What we have here in ante-bellum Kansas is the story of Luke Darcy who envisions himself as starting some kind of fascistic territorial republic in the struggle for Kansas's loyalty. Jeff Chandler plays Darcy and he is a fascinatingly evil man with a great deal of charisma.

To bring him down military governor Herbert Rudley uses ex-renegade raider Fess Parker. Parker and Chandler have a history and it involves Parker's late wife who Chandler ran off with and abandoned.

Parker's got ample reason to just shoot him down like a dog, but Rudley wants him alive to stand trial. Complicating things further is Nicole Maurey and her two kids who Parker's fallen for and then Chandler takes an interest when he sees her.

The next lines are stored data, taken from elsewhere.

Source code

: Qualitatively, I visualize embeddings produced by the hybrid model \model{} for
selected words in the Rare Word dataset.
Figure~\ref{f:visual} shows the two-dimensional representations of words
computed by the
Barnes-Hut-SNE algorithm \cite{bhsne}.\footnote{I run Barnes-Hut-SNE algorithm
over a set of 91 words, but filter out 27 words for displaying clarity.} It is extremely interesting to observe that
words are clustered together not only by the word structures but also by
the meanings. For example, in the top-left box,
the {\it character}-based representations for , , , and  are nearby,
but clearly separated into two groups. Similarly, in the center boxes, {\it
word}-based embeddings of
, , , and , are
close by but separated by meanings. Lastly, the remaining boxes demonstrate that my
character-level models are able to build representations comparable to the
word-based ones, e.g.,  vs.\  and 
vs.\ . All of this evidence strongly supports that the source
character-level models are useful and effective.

The story does get a bit silly at times, but the players are all doing their best. Henry Silva plays one of Chandler's raiders who has an incredible jealousy of Parker and a barely disguised gay crush on Chandler.

Jerome Moross wrote the music score and it's lively and quickens the pace of this film. Fans of the Wagon Train series will recognize parts of the score as Wagon Train's theme.

The story of Kansas before the Civil War, usually with John Brown as the protagonist has supplied the cinema with a whole range of films. The Jayhawkers with the charismatic, fascistic, but wholly fictitious Luke Darcy is far from the best one ever done.